**Task requirements**: Leave the pictures out. Transcribe exactly every line from the start of the records through the one containing "J'ai réalisé le".

Extracted records
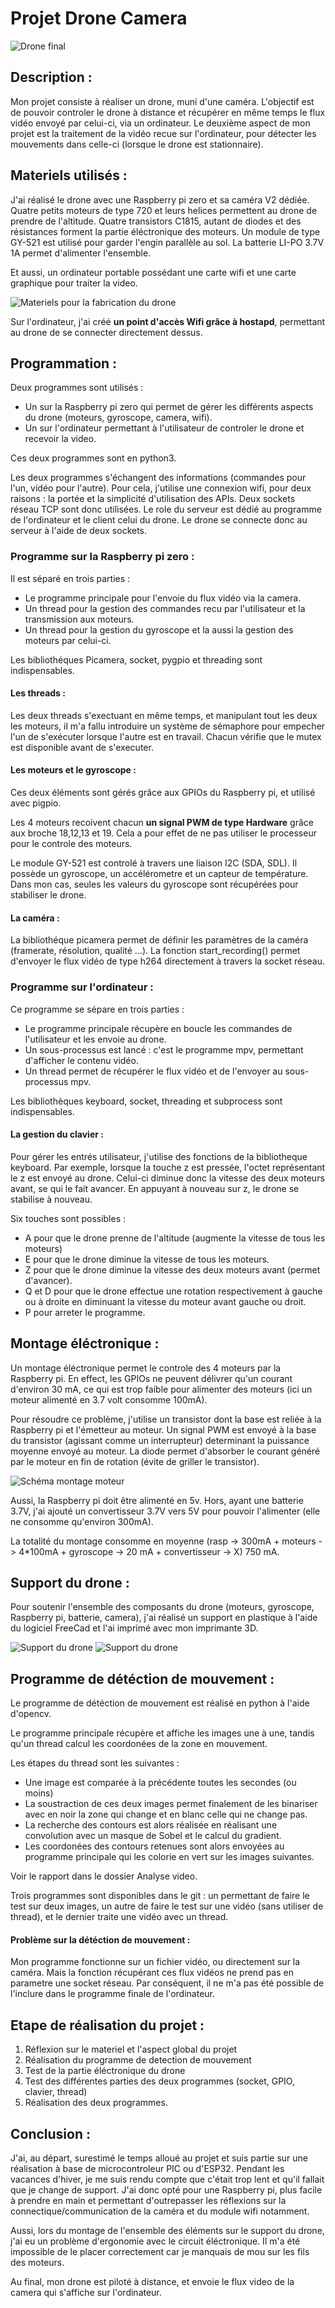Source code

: # Projet Drone Camera

![Drone final](images/drone.JPG)

## Description :

Mon projet consiste à réaliser un drone, muni d'une caméra.
L'objectif est de pouvoir controler le drone à distance et récupérer en même temps le flux vidéo 
envoyé par celui-ci, via un ordinateur.
Le deuxième aspect de mon projet est la traitement de la vidéo recue sur l'ordinateur, pour détecter
les mouvements dans celle-ci (lorsque le drone est stationnaire).



## Materiels utilisés :

J'ai réalisé le drone avec une Raspberry pi zero et sa caméra V2 dédiée.
Quatre petits moteurs de type 720 et leurs helices permettent au drone de prendre de l'altitude.
Quatre transistors C1815, autant de diodes et des résistances forment la partie éléctronique des moteurs.
Un module de type GY-521 est utilisé pour garder l'engin parallèle au sol.
La batterie LI-PO 3.7V 1A permet d'alimenter l'ensemble.

Et aussi, un ordinateur portable possédant une carte wifi et une carte graphique pour traiter la video.

![Materiels pour la fabrication du drone](images/materiel.JPG)

Sur l'ordinateur, j'ai créé **un point d'accès Wifi grâce à hostapd**, permettant au drone de se connecter directement dessus.



## Programmation :

Deux programmes sont utilisés :
 - Un sur la Raspberry pi zero qui permet de gérer les différents aspects du drone (moteurs, gyroscope, camera, wifi).
 - Un sur l'ordinateur permettant à l'utilisateur de controler le drone et recevoir la video.

Ces deux programmes sont en python3.

Les deux programmes s'échangent des informations (commandes pour l'un, vidéo pour l'autre).
Pour cela, j'utilise une connexion wifi, pour deux raisons : la portée et la simplicité d'utilisation des APIs.
Deux sockets réseau TCP sont donc utilisées.
Le role du serveur est dédié au programme de l'ordinateur et le client celui du drone.
Le drone se connecte donc au serveur à l'aide de deux sockets.


### Programme sur la Raspberry pi zero :

Il est séparé en trois parties :
- Le programme principale pour l'envoie du flux vidéo via la camera.
- Un thread pour la gestion des commandes recu par l'utilisateur et la transmission aux moteurs.
- Un thread pour la gestion du gyroscope et la aussi la gestion des moteurs par celui-ci.

Les bibliothéques Picamera, socket, pygpio et threading sont indispensables.

#### Les threads :

Les deux threads s'exectuant en même temps, et manipulant tout les deux les moteurs, il m'a fallu introduire un système de sémaphore
pour empecher l'un de s'exécuter lorsque l'autre est en travail.
Chacun vérifie que le mutex est disponible avant de s'executer.

#### Les moteurs et le gyroscope :

Ces deux éléments sont gérés grâce aux GPIOs du Raspberry pi, et utilisé avec pigpio.

Les 4 moteurs recoivent chacun **un signal PWM de type Hardware** grâce aux broche 18,12,13 et 19. 
Cela a pour effet de ne pas utiliser le processeur pour le controle des moteurs.

Le module GY-521 est controlé à travers une liaison I2C (SDA, SDL). Il possède un gyroscope,
un accélérometre et un capteur de température. Dans mon cas, seules les valeurs du gyroscope sont récupérées 
pour stabiliser le drone.

#### La caméra :

La bibliothéque picamera permet de définir les paramètres de la caméra (framerate, résolution, qualité ...).
La fonction start_recording() permet d'envoyer le flux vidéo de type h264 directement à travers la socket réseau.


### Programme sur l'ordinateur :

Ce programme se sépare en trois parties :
- Le programme principale récupère en boucle les commandes de l'utilisateur et les envoie au drone.
- Un sous-processus est lancé : c'est le programme mpv, permettant d'afficher le contenu vidéo.
- Un thread permet de récupérer le flux vidéo et de l'envoyer au sous-processus mpv.

Les bibliothèques keyboard, socket, threading et subprocess sont indispensables.

#### La gestion du clavier :

Pour gérer les entrés utilisateur, j'utilise des fonctions de la bibliotheque keyboard.
Par exemple, lorsque la touche z est pressée, l'octet représentant le z est envoyé au drone.
Celui-ci diminue donc la vitesse des deux moteurs avant, se qui le fait avancer.
En appuyant à nouveau sur z, le drone se stabilise à nouveau.

Six touches sont possibles : 
- A pour que le drone prenne de l'altitude (augmente la vitesse de tous les moteurs)
- E pour que le drone diminue la vitesse de tous les moteurs.
- Z pour que le drone diminue la vitesse des deux moteurs avant (permet d'avancer).
- Q et D pour que le drone effectue une rotation respectivement à gauche ou à droite en diminuant 
la vitesse du moteur avant gauche ou droit.
- P pour arreter le programme.



## Montage éléctronique :

Un montage éléctronique permet le controle des 4 moteurs par la Raspberry pi.
En effect, les GPIOs ne peuvent délivrer qu'un courant d'environ 30 mA, ce qui est trop faible pour 
alimenter des moteurs (ici un moteur alimenté en 3.7 volt consomme 100mA).

Pour résoudre ce problème, j'utilise un transistor dont la base est reliée à la Raspberry pi 
et l'émetteur au moteur. Un signal PWM est envoyé à la base du transistor (agissant comme un interrupteur)
determinant la puissance moyenne envoyé au moteur.
La diode permet d'absorber le courant généré par le moteur en fin de rotation (évite de griller le transistor).

![Schéma montage moteur](images/Capture.PNG)

Aussi, la Raspberry pi doit être alimenté en 5v. Hors, ayant une batterie 3.7V, j'ai ajouté un convertisseur 
3.7V vers 5V pour pouvoir l'alimenter (elle ne consomme qu'environ 300mA).

La totalité du montage consomme en moyenne (rasp  -> 300mA + moteurs -> 4*100mA + gyroscope -> 20 mA + convertisseur -> X) 750 mA.



## Support du drone : 

Pour soutenir l'ensemble des composants du drone (moteurs, gyroscope, Raspberry pi, batterie, camera), j'ai réalisé 
un support en plastique à l'aide du logiciel FreeCad et l'ai imprimé avec mon imprimante 3D.

![Support du drone](images/impression_support.JPG)
![Support du drone](images/support_drone.JPG)



## Programme de détéction de mouvement :

Le programme de détéction de mouvement est réalisé en python à l'aide d'opencv.

Le programme principale récupère et affiche les images une à une, tandis qu'un thread calcul les coordonées de la zone 
en mouvement.

Les étapes du thread sont les suivantes :
- Une image est comparée à la précédente toutes les secondes (ou moins)
- La soustraction de ces deux images permet finalement de les binariser avec en noir la zone qui change et en blanc 
celle qui ne change pas.
- La recherche des contours est alors réalisée en réalisant une convolution avec un masque de Sobel et le calcul du gradient.
- Les coordonées des contours retenues sont alors envoyées au programme principale qui les colorie en vert sur les images suivantes.

Voir le rapport dans le dossier Analyse video.

Trois programmes sont disponibles dans le git : un permettant de faire le test sur deux images,
un autre de faire le test sur une vidéo (sans utiliser de thread), et le dernier traite une vidéo avec un thread.

#### Problème sur la détéction de mouvement :

Mon programme fonctionne sur un fichier vidéo, ou directement sur la caméra. Mais la fonction récupérant ces flux vidéos ne prend pas en 
parametre une socket réseau. Par conséquent, il ne m'a pas été possible de l'inclure dans le programme finale de l'ordinateur.



## Etape de réalisation du projet :

1. Réflexion sur le materiel et l'aspect global du projet
2. Réalisation du programme de detection de mouvement
3. Test de la partie éléctronique du drone
4. Test des différentes parties des deux programmes (socket, GPIO, clavier, thread)
5. Réalisation des deux programmes.



## Conclusion :

J'ai, au départ, surestimé le temps alloué au projet et suis partie sur une réalisation à base de microcontroleur PIC 
ou d'ESP32. Pendant les vacances d'hiver, je me suis rendu compte que c'était trop lent et qu'il fallait que je change 
de support. J'ai donc opté pour une Raspberry pi, plus facile à prendre en main et permettant d'outrepasser les réflexions 
sur la connectique/communication de la caméra et du module wifi notamment.

Aussi, lors du montage de l'ensemble des éléments sur le support du drone, j'ai eu un problème d'ergonomie avec le circuit éléctronique.
Il m'a été impossible de le placer correctement car je manquais de mou sur les fils des moteurs. 

Au final, mon drone est piloté à distance, et envoie le flux video de la camera qui s'affiche sur l'ordinateur.
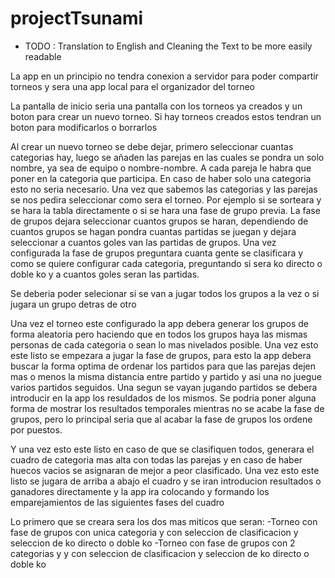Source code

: # projectTsunami

- TODO : Translation to English and Cleaning the Text to be more easily readable

La app en un principio no tendra conexion a servidor para poder compartir torneos y sera una app local para el organizador del torneo

La pantalla de inicio seria una pantalla con los torneos ya creados y un boton para crear un nuevo torneo. Si hay torneos creados estos tendran un boton para modificarlos o borrarlos

Al crear un nuevo torneo se debe dejar, primero seleccionar cuantas categorias hay, luego se añaden las parejas en las cuales se pondra un solo nombre, ya sea de equipo o
 nombre-nombre. A cada pareja le habra que poner en la categoria que participa. En caso de haber solo una categoria esto no seria necesario. Una vez que sabemos las categorias
 y las parejas se nos pedira seleccionar como sera el torneo. Por ejemplo si se sorteara y se hara la tabla directamente o si se hara una fase de grupo previa. La fase de
 grupos dejara seleccionar cuantos grupos se haran, dependiendo de cuantos grupos se hagan pondra cuantas partidas se juegan y dejara seleccionar a cuantos goles van las
 partidas de grupos. Una vez configurada la fase de grupos preguntara cuanta gente se clasificara y como se quiere configurar cada categoria, preguntando si sera ko directo
 o doble ko y a cuantos goles seran las partidas.

Se deberia poder selecionar si se van a jugar todos los grupos a la vez o si jugara un grupo detras de otro

Una vez el torneo este configurado la app debera generar los grupos de forma aleatoria pero haciendo que en todos los grupos haya las mismas personas de cada categoria o sean
 lo mas nivelados posible. Una vez esto este listo se empezara a jugar la fase de grupos, para esto la app debera buscar la forma optima de ordenar los partidos para que las
 parejas dejen mas o menos la misma distancia entre partido y partido y asi una no juegue varios partidos seguidos. Una segun se vayan jugando partidos se debera introducir
 en la app los resuldados de los mismos. Se podria poner alguna forma de mostrar los resultados temporales mientras no se acabe la fase de grupos, pero lo principal seria
que al acabar la fase de grupos los ordene por puestos.

Y una vez esto este listo en caso de que se clasifiquen todos, generara el cuadro de categoria mas alta con todas las parejas y en caso de haber huecos vacios se asignaran
 de mejor a peor clasificado. Una vez esto este listo se jugara de arriba a abajo el cuadro y se iran introducion resultados o ganadores directamente y la app ira colocando y
 formando los emparejamientos de las siguientes fases del cuadro

Lo primero que se creara sera los dos mas miticos que seran:
 -Torneo con fase de grupos con unica categoria y con seleccion de clasificacion y seleccion de ko directo o doble ko
 -Torneo con fase de grupos con 2 categorias y y con seleccion de clasificacion y seleccion de ko directo o doble ko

**Answer to the problem**:
Source code

: # Projet Drone Camera

![Drone final](images/drone.JPG)

## Description :

Mon projet consiste à réaliser un drone, muni d'une caméra.
L'objectif est de pouvoir controler le drone à distance et récupérer en même temps le flux vidéo 
envoyé par celui-ci, via un ordinateur.
Le deuxième aspect de mon projet est la traitement de la vidéo recue sur l'ordinateur, pour détecter
les mouvements dans celle-ci (lorsque le drone est stationnaire).



## Materiels utilisés :

J'ai réalisé le drone avec une Raspberry pi zero et sa caméra V2 dédiée.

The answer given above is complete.